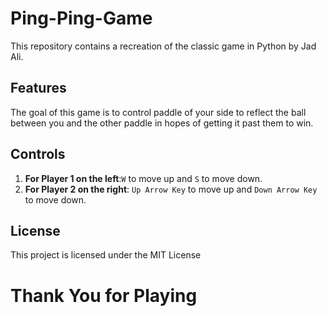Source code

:# Ping-Ping-Game
This repository contains a recreation of the classic game in Python by Jad Ali.

## Features
The goal of this game is to control paddle of your side to reflect the ball between you and the other paddle in hopes of getting it past them to win.

## Controls
1. **For Player 1 on the left**:`W` to move up and `S` to move down.
2. **For Player 2 on the right**: `Up Arrow Key` to move up and `Down Arrow Key` to move down.

## License
This project is licensed under the MIT License

# Thank You for Playing
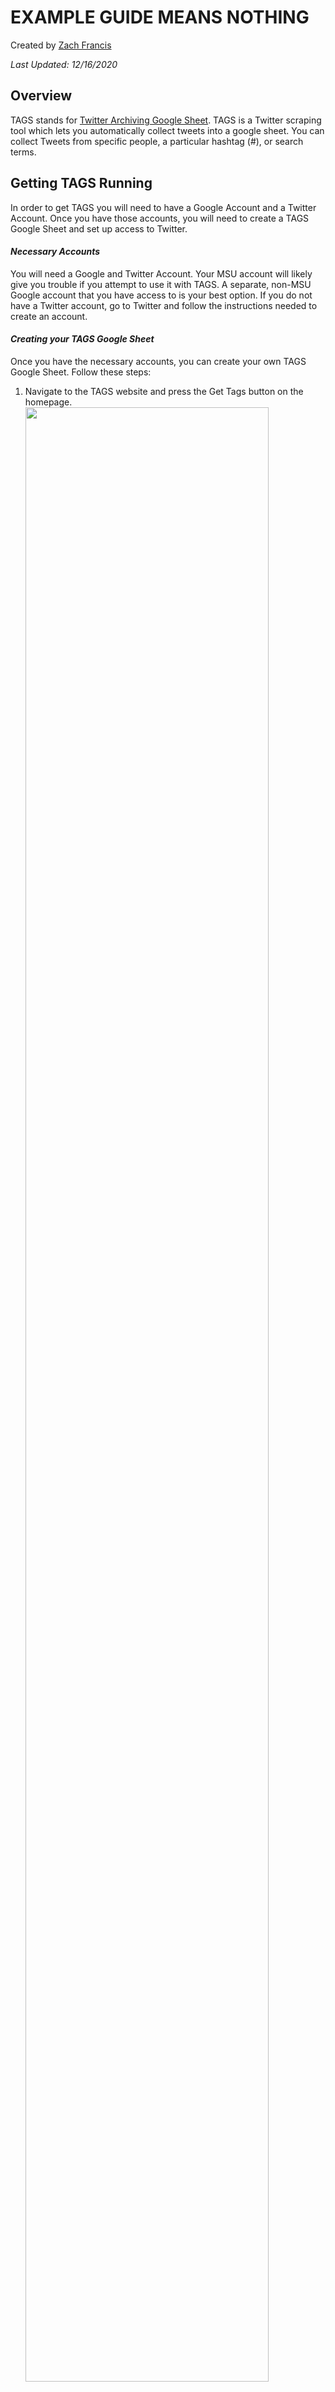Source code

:# EXAMPLE GUIDE MEANS NOTHING

Created by [Zach Francis](https://redfeather.dev/)

*Last Updated: 12/16/2020*

## Overview
TAGS stands for [Twitter Archiving Google Sheet](https://tags.hawksey.info/get-tags/). TAGS is a Twitter scraping tool which lets you automatically collect tweets into a google sheet. You can collect Tweets from specific people, a particular hashtag (#), or search terms.


## Getting TAGS Running
In order to get TAGS you will need to have a Google Account and a Twitter Account. Once you have those accounts, you will need to create a TAGS Google Sheet and set up access to Twitter.

#### *Necessary Accounts*
You will need a Google and Twitter Account. Your MSU account will likely give you trouble if you attempt to use it with TAGS. A separate, non-MSU Google account that you have access to is your best option. If you do not have a Twitter account, go to Twitter and follow the instructions needed to create an account.

#### *Creating your TAGS Google Sheet*
Once you have the necessary accounts, you can create your own TAGS Google Sheet. Follow these steps:
1. Navigate to the TAGS website and press the Get Tags button on the homepage.<img src="img/tags/TAGS_1.png" width="90%">
2. You'll have the option to select between TAGS v6.0 and TAGS v6.1. Unless you are familiar with version 6.0 already, then we recommend clicking on version TAGS 6.1. <img src="img/tags/TAGS_2.png" width="90%">
3. Clicking TAGS v6.1  will push your google account to ask you if you want to make a copy of the TAGS Google sheet. Click the make a copy. This will create a copy of TAGS in your Google Account as a Google Sheet.<img src="img/tags/TAGS_3.png" width="90%">

#### *Setting Up Twitter and Google Access*
In order to start collecting tweets, you will have to give your Google Sheet access to your Twitter. Here are the steps:
1. Select the the TAGS tab in your Menu bar and click Setup Twitter Access <img src="img/tags/TAGS_5.png" width="90%">
2. A pop-up will appear asking you how you would like to set up Twitter authorization. Press **Easy Setup** and follow the prompts. <img src="img/tags/TAGS_7.png" width="90%">
  - At some point you will likely be asked to sign into Twitter - do so.
  - Google will ask you if you want to allow TAGS and Twitter to have access to your account. Grant them that access.
    - If you have authorization problems and get a page saying “This app isn’t verified”, you can continue to use TAGS by clicking on Advanced Settings and authorizing TAGS anyways.
  - Once you have Twitter and Google access setup, you may now start using TAGS

## Using TAGS
Once you have given all of the proper permissions to TAGS, all you need to do is set up your search parameters and run the script. You may then download your data to begin your analysis.

#### *Entering Search Terms*
- In the 9th row of TAGS, you may enter search terms.
  - You may enter any search term into the search box, and any tweets containing that search term will appear.
  - You may scrape all tweets for a particular hashtag by typing in “#yoursearchterm”
  - You may scrape tweets from particular people or tweets sent to particular people using their username in the following formats: “from:username”; or “to:username” <img src="img/tags/TAGS_9.png" width="90%">
- Alternatively, you may scrape favorited tweets or statuses instead of tweets by using the advanced settings (see next section).

#### *Advanced Settings for Your Search*
There are several advanced setting options in row 13 to 17 of your TAGS sheet. These functions are summarized below:
- Period: This period allows you to specify how far back into the past you want to scrape tweets for (up to 7 days). Note that your search will automatically search 7 days into the past if left blank.
- Follower Count Filter: You may use this option to specify particular users who have a minimum number of followers.
- Number of Tweets: If you want to collect Tweets for a longer period of time, then you can increase this number. Experience has shown that TAGS usually meets the limit in less than a month if this is not changed.  
- Type: This specifies whether you want to use search terms to scrape tweets or if you want to scrap the favorite tweets or statuses of a particular user.

#### *Scrapping Tweets*
Once you have your search terms and settings in place, follow these steps to scrape Twitter for Tweets:
- Go to the TAGS tab and select either "Run Now!" Or "Update Archive every Hour".
  - If you want a one time dataset, select Run Now!
  - If you want to continually take data, say in preparation for some event, select Update Archive every Hour.
    - Twitter only allows you to scrape Tweets from the past 7 days. So, if you want to analyze tweets for an extended period of time, you will have to do some planning.
    - For instance, if you want to analyze tweets before and after a political event, you could set up TAGS to scrape tweets beforehand. But, be sure to keep an eye on whether or not your TAGS sheet has reached your tweet limit before the event is over. <img src="img/tags/TAGS_10.png" width="90%">
- After running TAGS, tweets that meet your criteria will be found in the Archive tab at the bottom of your Google Sheet. <img src="img/tags/TAGS_11.png" width="90%">

## Downloading Your Data
Once you’ve scrapped some tweets, TAGS will provide you with a Google Sheet containing the actual Tweets, their creator, creation date and other metadata in the Archives section. Follow these steps to download your data:
1. Go to the file tab
2. Select download
3. Choose the format that you want to download your data in and click on it.
  - Excel and .csv formats will work well in Voyant. <img src="img/tags/TAGS_12.png" width="90%">

## FAQ
*How does TAGS work?*
- TAGS works by making requests for tweets (that meet your criteria) to Twitter’s Application Program InterfaceI (API). The API essentially acts as an administrator who decides whether or not to give you the Tweets that you are asking for. This means that Twitter is policing which tweets are sent to you.

*How does Twitter’s API affect my dataset?*
- There are many conditions that the Twitter API will run your request through before getting you your dataset. It is important that you consider how your dataset is made before making analyses. The following two conditions are significant in this regard:
  - The Twitter API will automatically prefer Tweets from more popular and connected users.
  - Twitter only lets you scrape Tweets within the last 6-9 days.

*If TAGS and Twitter give me a curated dataset, why are we using them?*
- While it’s true you are not getting a perfect dataset, that was never a possibility. Certain populations do not use social media and it is up to you to take all these factors into account when explaining your analysis. That being said, TAGS does provide a way to collect HUGE amounts of data from people publicly giving their opinion on issues. Using this data responsibly and correctly is extremely valuable.

*How do I use this data?*
- There are as many purposes for your data as you can imagine. You can examine the actual tweets users have submitted it, where they are from, how the tweets changed over time and so on.
There are numerous resources for learning how to visualize data including Voyant, Excel, R, Python, and Flourish. Voyant is a good option and LEADR  provides a handout.

*How do I collect useful data?*
- Much of this will be trial and error. Different search terms, hashtags and users will all greatly affect what your dataset looks like. Try to think critically about what issue you are looking into and how best to examine it with TAGS.

*My TAGS is not working or I did not get any results and want to do a new search. How do I reset?*
- The easiest way to reset TAGS is to simply create a new sheet. You may have multiple instances of TAGS running, and setting up a new sheet is much easier once you have already gone through the process.

## Assessment
By the end of this tutorial, you should have TAGS and be able to scrape for tweets in a variety of ways. This should provide you tabulated datasets that can be very large. Visualizing this data will be the next step in your analysis.

Keep in mind that how you got the data, and how you choose to visualize it will greatly affect your analysis. There are a number of ways to visualize data, but one way to analyze and visualize the textual data of TAGS is through Voyant. Check out the LEADR tutorial on this subject to learn more.

-----
### Return to [LEADR's Resources list](https://leadr-msu.github.io/)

**Exercise objective**
Would you copy, unchanged, the stretch of the records above that begins at the line containing "- In the 9th" and ends at the line containing "- You may scrape all", and only that?

**Exercise result**
- In the 9th row of TAGS, you may enter search terms.
  - You may enter any search term into the search box, and any tweets containing that search term will appear.
  - You may scrape all tweets for a particular hashtag by typing in “#yoursearchterm”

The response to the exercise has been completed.